One of my favorite financial books: Brokers, Financial Advisors & Insurance Agents – An Investigative Process – the Book that Some May Not Want Their Clients to Read (ASIN: B00DQGIRXM). BTW, I have been working in brokerage industry for several years and could not agree more with the author.


Larry Truslow

Absolutely love The Wealthy Barber by David Chilton. It was the first readable book on personal finance that I ever read, and its still a classic. I recommend it to anyone who is not a personal finance junkie, but interested in a brighter future.



Great List!
I heard The Millionaire Next Door is a really good one and it is on my todo list.
A great book to read (especially for beginners) is MONEY Master the Game by Tony Robbins, Rich Dad Poor Dad by Robert T. Kiyosaki, Think and Grow Rich by Napoleon Hill.
Keep on reading, it’s Important!


Alexander Wetterling

The Intelligent Investor (if you want to learn a lot about investing) and Crush It! are both awesome books!

I would add: How to Start Building Your Wealth Investing in the Stock Market by Andrew Stotz. In contrast to guys like Tony Robbins and Robert T. Kiyosaki he actually knows about investing and has done that for his whole career. This book is great if you don’t want to spend a lot of time and become a stock picker, but want to reap the benefits from investing in the stock market.

The Little Book Series are also really great. I’ve read The Little Book… : …that still beats the market, …of Behavioral Investing, and …of Common Sense Investing. All three gives an excellent overview to see if that style/field is something for you.
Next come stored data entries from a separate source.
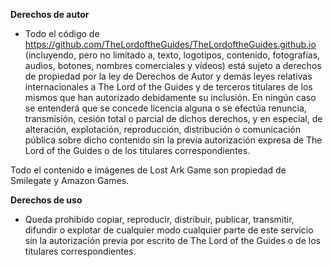 **Derechos de autor**
- Todo el código de https://github.com/TheLordoftheGuides/TheLordoftheGuides.github.io (incluyendo, pero no limitado a, texto, logotipos, contenido, fotografías, audios, botones, nombres comerciales y vídeos) está sujeto a derechos de propiedad por la ley de Derechos de Autor y demás leyes relativas internacionales a The Lord of the Guides y de terceros titulares de los mismos que han autorizado debidamente su inclusión. En ningún caso se entenderá que se concede licencia alguna o se efectúa renuncia, transmisión, cesión total o parcial de dichos derechos, y en especial, de alteración, explotación, reproducción, distribución o comunicación pública sobre dicho contenido sin la previa autorización expresa de The Lord of the Guides o de los titulares correspondientes.

Todo el contenido e imágenes de Lost Ark Game son propiedad de Smilegate y Amazon Games.

**Derechos de uso**
- Queda prohibido copiar, reproducir, distribuir, publicar, transmitir, difundir o explotar de cualquier modo cualquier parte de este servicio sin la autorización previa por escrito de The Lord of the Guides o de los titulares correspondientes. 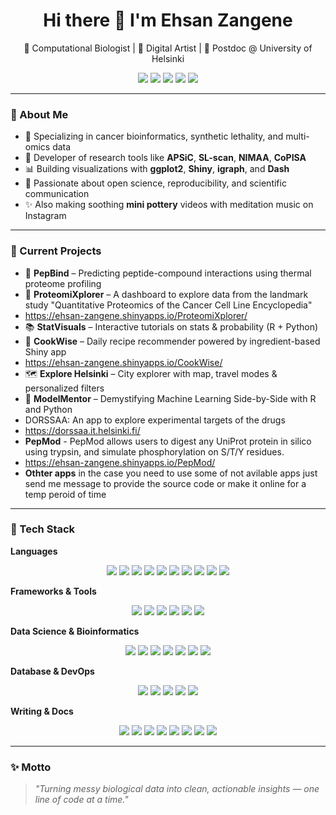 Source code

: <h1 align="center">Hi there 👋 I'm Ehsan Zangene</h1>

<p align="center">
  🧬 Computational Biologist | 🎨 Digital Artist | 🔬 Postdoc @ University of Helsinki  
</p>

<p align="center">
  <a href="mailto:zangeneh.ehsan@gmail.com"><img src="https://img.shields.io/badge/email-%23D14836.svg?&style=flat-square&logo=gmail&logoColor=white"/></a>
  <a href="https://orcid.org/0000-0002-8913-8289"><img src="https://img.shields.io/badge/ORCID-0000--0002--8913--8289-green?logo=orcid&style=flat-square"/></a>
  <a href="https://scholar.google.ch/citations?user=Lw8WEiYAAAAJ&hl=en"><img src="https://img.shields.io/badge/Google%20Scholar-100000?style=flat-square&logo=Google%20Scholar&logoColor=white"/></a>
  <a href="https://www.linkedin.com/in/ehsan-zangene-42003777"><img src="https://img.shields.io/badge/LinkedIn-blue?logo=linkedin&logoColor=white&style=flat-square"/></a>
  <a href="https://esnzgn.github.io/esnzgn"><img src="https://img.shields.io/badge/Portfolio-Website-informational?style=flat-square&logo=github"/></a>
</p>

---

### 🧠 About Me

- 🎯 Specializing in cancer bioinformatics, synthetic lethality, and multi-omics data
- 🧰 Developer of research tools like **APSiC**, **SL-scan**, **NIMAA**, **CoPISA**
- 📊 Building visualizations with **ggplot2**, **Shiny**, **igraph**, and **Dash**
- 🌿 Passionate about open science, reproducibility, and scientific communication
- ✨ Also making soothing **mini pottery** videos with meditation music on Instagram

---

### 🔭 Current Projects

- 🧪 **PepBind** – Predicting peptide-compound interactions using thermal proteome profiling
- 🧪 **ProteomiXplorer** – A dashboard to explore data from the landmark study "Quantitative Proteomics of the Cancer Cell Line Encyclopedia"
- https://ehsan-zangene.shinyapps.io/ProteomiXplorer/
- 📚 **StatVisuals** – Interactive tutorials on stats & probability (R + Python)
- 🍳 **CookWise** – Daily recipe recommender powered by ingredient-based Shiny app
- https://ehsan-zangene.shinyapps.io/CookWise/
- 🗺️ **Explore Helsinki** – City explorer with map, travel modes & personalized filters
- 🤖 **ModelMentor** – Demystifying Machine Learning Side-by-Side with R and Python
- DORSSAA: An app to explore experimental targets of the drugs
- https://dorssaa.it.helsinki.fi/
- **PepMod** - PepMod allows users to digest any UniProt protein in silico using trypsin, and simulate phosphorylation on S/T/Y residues.
- https://ehsan-zangene.shinyapps.io/PepMod/
- **Othter apps** in the case you need to use some of not avilable apps just send me message to provide the source code or make it online for a temp peroid of time

---

### 🧰 Tech Stack

**Languages**  
<p align="center">
  <img src="https://img.shields.io/badge/-R-276DC3?style=flat-square&logo=r"/>
  <img src="https://img.shields.io/badge/-Python-3776AB?style=flat-square&logo=python"/>
  <img src="https://img.shields.io/badge/-Bash-4EAA25?style=flat-square&logo=gnu-bash"/>
  <img src="https://img.shields.io/badge/-JavaScript-F7DF1E?style=flat-square&logo=javascript&logoColor=black"/>
  <img src="https://img.shields.io/badge/-HTML5-E34F26?style=flat-square&logo=html5&logoColor=white"/>
  <img src="https://img.shields.io/badge/-CSS3-1572B6?style=flat-square&logo=css3"/>
  <img src="https://img.shields.io/badge/-C++-00599C?style=flat-square&logo=c%2B%2B"/>
<img src="https://img.shields.io/badge/-C%23-239120?style=flat-square&logo=c-sharp"/>
<img src="https://img.shields.io/badge/-Julia-9558B2?style=flat-square&logo=julia"/>
<img src="https://img.shields.io/badge/-MATLAB-0076A8?style=flat-square&logo=mathworks"/>

</p>

**Frameworks & Tools** 
<p align="center">
  <img src="https://img.shields.io/badge/-Shiny-FF7043?style=flat-square&logo=rstudio"/>
  <img src="https://img.shields.io/badge/-Dash-003366?style=flat-square&logo=plotly"/>
  <img src="https://img.shields.io/badge/-ggplot2-BC5664?style=flat-square&logo=ggplot2"/>
  <img src="https://img.shields.io/badge/-Plotly-3F4F75?style=flat-square&logo=plotly"/>
  <img src="https://img.shields.io/badge/-D3.js-F9A03C?style=flat-square&logo=d3.js"/>
  <img src="https://img.shields.io/badge/-Graphviz-E94E31?style=flat-square&logo=graphviz"/>
</p>

**Data Science & Bioinformatics**  
<p align="center">
  <img src="https://img.shields.io/badge/-Bioconductor-478FCC?style=flat-square&logo=bioconductor"/>
  <img src="https://img.shields.io/badge/-Seurat-3082C5?style=flat-square"/>
  <img src="https://img.shields.io/badge/-Scanpy-00B5AD?style=flat-square"/>
  <img src="https://img.shields.io/badge/-pandas-150458?style=flat-square&logo=pandas"/>
  <img src="https://img.shields.io/badge/-NumPy-013243?style=flat-square&logo=numpy"/>
  <img src="https://img.shields.io/badge/-SciPy-8CAAE6?style=flat-square&logo=scipy"/>
  <img src="https://img.shields.io/badge/-Scikit--Learn-F7931E?style=flat-square&logo=scikit-learn"/>
</p>

  **Database & DevOps**  
<p align="center">
  <img src="https://img.shields.io/badge/-SQLite-003B57?style=flat-square&logo=sqlite"/>
  <img src="https://img.shields.io/badge/-PostgreSQL-336791?style=flat-square&logo=postgresql"/>
  <img src="https://img.shields.io/badge/-CI/CD-2088FF?style=flat-square&logo=githubactions"/>
  <img src="https://img.shields.io/badge/-Docker-2496ED?style=flat-square&logo=docker"/>
  <img src="https://img.shields.io/badge/-Linux-FCC624?style=flat-square&logo=linux&logoColor=black"/>
</p>

  **Writing & Docs**  
<p align="center">
  <img src="https://img.shields.io/badge/-RMarkdown-2C5282?style=flat-square&logo=rstudio"/>
  <img src="https://img.shields.io/badge/-Jupyter-F37626?style=flat-square&logo=jupyter"/>
  <img src="https://img.shields.io/badge/-Quarto-5624E9?style=flat-square"/>
  <img src="https://img.shields.io/badge/-Markdown-000000?style=flat-square&logo=markdown"/>
  <img src="https://img.shields.io/badge/-Git-F05032?style=flat-square&logo=git"/>
  <img src="https://img.shields.io/badge/-GitHub-181717?style=flat-square&logo=github"/>
  <img src="https://img.shields.io/badge/-GitLab-FC6D26?style=flat-square&logo=gitlab"/>
  <img src="https://img.shields.io/badge/-VS%20Code-007ACC?style=flat-square&logo=visual-studio-code"/>
</p>

---

### ✨ Motto

> _"Turning messy biological data into clean, actionable insights — one line of code at a time."_
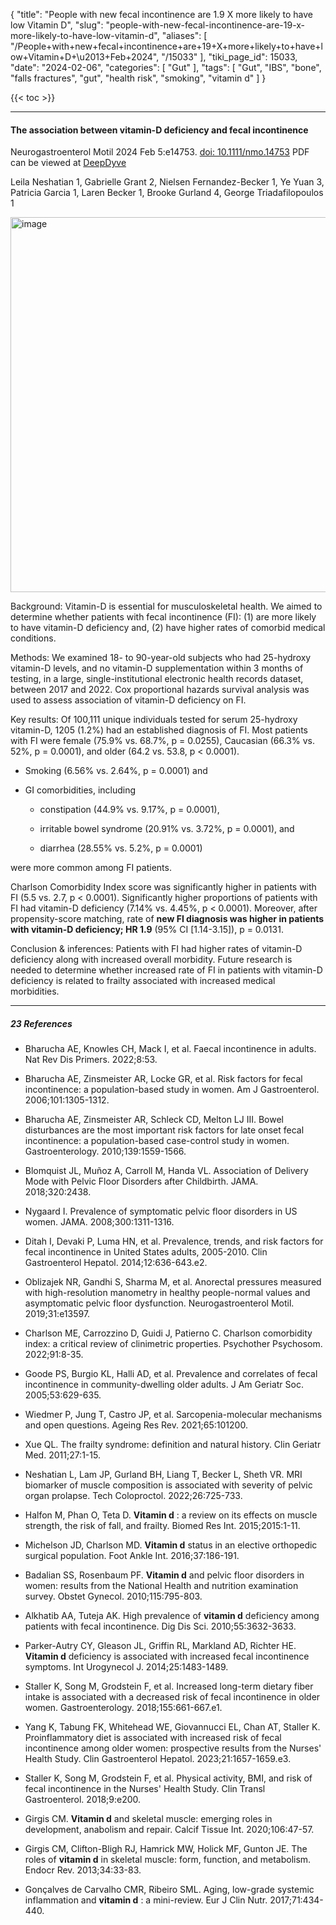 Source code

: {
    "title": "People with new fecal incontinence are 1.9 X more likely to have low Vitamin D",
    "slug": "people-with-new-fecal-incontinence-are-19-x-more-likely-to-have-low-vitamin-d",
    "aliases": [
        "/People+with+new+fecal+incontinence+are+19+X+more+likely+to+have+low+Vitamin+D+\u2013+Feb+2024",
        "/15033"
    ],
    "tiki_page_id": 15033,
    "date": "2024-02-06",
    "categories": [
        "Gut"
    ],
    "tags": [
        "Gut",
        "IBS",
        "bone",
        "falls fractures",
        "gut",
        "health risk",
        "smoking",
        "vitamin d"
    ]
}


{{< toc >}}

---

#### The association between vitamin-D deficiency and fecal incontinence

Neurogastroenterol Motil 2024 Feb 5:e14753. [doi: 10.1111/nmo.14753](https://doi.org/10.1111/nmo.14753)  PDF can be viewed at [DeepDyve](https://www.deepdyve.com/lp/wiley/the-association-between-vitamin-d-deficiency-and-fecal-incontinence-xlf9tCjSOL?articleList=%2Fsearch%3Fquery%3D%2522The%2Bassociation%2Bbetween%2Bvitamin-D%2Bdeficiency%2Band%2Bfecal%2Bincontinence%2522)

Leila Neshatian 1, Gabrielle Grant 2, Nielsen Fernandez-Becker 1, Ye Yuan 3, Patricia Garcia 1, Laren Becker 1, Brooke Gurland 4, George Triadafilopoulos 1

<img src="https://d378j1rmrlek7x.cloudfront.net/attachments/webp/fecal-incontinence.webp" alt="image" width="600">

Background: Vitamin-D is essential for musculoskeletal health. We aimed to determine whether patients with fecal incontinence (FI): (1) are more likely to have vitamin-D deficiency and, (2) have higher rates of comorbid medical conditions.

Methods: We examined 18- to 90-year-old subjects who had 25-hydroxy vitamin-D levels, and no vitamin-D supplementation within 3 months of testing, in a large, single-institutional electronic health records dataset, between 2017 and 2022. Cox proportional hazards survival analysis was used to assess association of vitamin-D deficiency on FI.

Key results: Of 100,111 unique individuals tested for serum 25-hydroxy vitamin-D, 1205 (1.2%) had an established diagnosis of FI. Most patients with FI were female (75.9% vs. 68.7%, p = 0.0255), Caucasian (66.3% vs. 52%, p = 0.0001), and older (64.2 vs. 53.8, p < 0.0001). 

* Smoking (6.56% vs. 2.64%, p = 0.0001) and 

* GI comorbidities, including 

   * constipation (44.9% vs. 9.17%, p = 0.0001), 

   * irritable bowel syndrome (20.91% vs. 3.72%, p = 0.0001), and 

   * diarrhea (28.55% vs. 5.2%, p = 0.0001) 

were more common among FI patients. 

Charlson Comorbidity Index score was significantly higher in patients with FI (5.5 vs. 2.7, p < 0.0001). Significantly higher proportions of patients with FI had vitamin-D deficiency (7.14% vs. 4.45%, p < 0.0001). Moreover, after propensity-score matching, rate of  **new FI diagnosis was higher in patients with vitamin-D deficiency; HR 1.9**  (95% CI <span>[1.14-3.15]</span>), p = 0.0131.

Conclusion & inferences: Patients with FI had higher rates of vitamin-D deficiency along with increased overall morbidity. Future research is needed to determine whether increased rate of FI in patients with vitamin-D deficiency is related to frailty associated with increased medical morbidities.

---

##### 23 References

* Bharucha AE, Knowles CH, Mack I, et al. Faecal incontinence in adults. Nat Rev Dis Primers. 2022;8:53.

* Bharucha AE, Zinsmeister AR, Locke GR, et al. Risk factors for fecal incontinence: a population-based study in women. Am J Gastroenterol. 2006;101:1305-1312.

* Bharucha AE, Zinsmeister AR, Schleck CD, Melton LJ III. Bowel disturbances are the most important risk factors for late onset fecal incontinence: a population-based case-control study in women. Gastroenterology. 2010;139:1559-1566.

* Blomquist JL, Muñoz A, Carroll M, Handa VL. Association of Delivery Mode with Pelvic Floor Disorders after Childbirth. JAMA. 2018;320:2438.

* Nygaard I. Prevalence of symptomatic pelvic floor disorders in US women. JAMA. 2008;300:1311-1316.

* Ditah I, Devaki P, Luma HN, et al. Prevalence, trends, and risk factors for fecal incontinence in United States adults, 2005-2010. Clin Gastroenterol Hepatol. 2014;12:636-643.e2.

* Oblizajek NR, Gandhi S, Sharma M, et al. Anorectal pressures measured with high-resolution manometry in healthy people-normal values and asymptomatic pelvic floor dysfunction. Neurogastroenterol Motil. 2019;31:e13597.

* Charlson ME, Carrozzino D, Guidi J, Patierno C. Charlson comorbidity index: a critical review of clinimetric properties. Psychother Psychosom. 2022;91:8-35.

* Goode PS, Burgio KL, Halli AD, et al. Prevalence and correlates of fecal incontinence in community-dwelling older adults. J Am Geriatr Soc. 2005;53:629-635.

* Wiedmer P, Jung T, Castro JP, et al. Sarcopenia-molecular mechanisms and open questions. Ageing Res Rev. 2021;65:101200.

* Xue QL. The frailty syndrome: definition and natural history. Clin Geriatr Med. 2011;27:1-15.

* Neshatian L, Lam JP, Gurland BH, Liang T, Becker L, Sheth VR. MRI biomarker of muscle composition is associated with severity of pelvic organ prolapse. Tech Coloproctol. 2022;26:725-733.

* Halfon M, Phan O, Teta D.  **Vitamin d** : a review on its effects on muscle strength, the risk of fall, and frailty. Biomed Res Int. 2015;2015:1-11.

* Michelson JD, Charlson MD.  **Vitamin d**  status in an elective orthopedic surgical population. Foot Ankle Int. 2016;37:186-191.

* Badalian SS, Rosenbaum PF.  **Vitamin d**  and pelvic floor disorders in women: results from the National Health and nutrition examination survey. Obstet Gynecol. 2010;115:795-803.

* Alkhatib AA, Tuteja AK. High prevalence of  **vitamin d**  deficiency among patients with fecal incontinence. Dig Dis Sci. 2010;55:3632-3633.

* Parker-Autry CY, Gleason JL, Griffin RL, Markland AD, Richter HE.  **Vitamin d**  deficiency is associated with increased fecal incontinence symptoms. Int Urogynecol J. 2014;25:1483-1489.

* Staller K, Song M, Grodstein F, et al. Increased long-term dietary fiber intake is associated with a decreased risk of fecal incontinence in older women. Gastroenterology. 2018;155:661-667.e1.

* Yang K, Tabung FK, Whitehead WE, Giovannucci EL, Chan AT, Staller K. Proinflammatory diet is associated with increased risk of fecal incontinence among older women: prospective results from the Nurses' Health Study. Clin Gastroenterol Hepatol. 2023;21:1657-1659.e3.

* Staller K, Song M, Grodstein F, et al. Physical activity, BMI, and risk of fecal incontinence in the Nurses' Health Study. Clin Transl Gastroenterol. 2018;9:e200.

* Girgis CM.  **Vitamin d**  and skeletal muscle: emerging roles in development, anabolism and repair. Calcif Tissue Int. 2020;106:47-57.

* Girgis CM, Clifton-Bligh RJ, Hamrick MW, Holick MF, Gunton JE. The roles of  **vitamin d**  in skeletal muscle: form, function, and metabolism. Endocr Rev. 2013;34:33-83.

* Gonçalves de Carvalho CMR, Ribeiro SML. Aging, low-grade systemic inflammation and  **vitamin d** : a mini-review. Eur J Clin Nutr. 2017;71:434-440.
You have a solid list of classics.

My two new favorites are:

How to Think About Money, Jonathan Clements

The Simple Path to Wealth, Jim Collins


Rebecca Cooper

This is a great list and I have read most of them. I recently read his book “The Money Queen’s Guide” by Cary Carbonaro. Who has wonderfully explained how a woman (of all ages) can manage their finance. She has quoted personal examples which make the things suggested by her doable.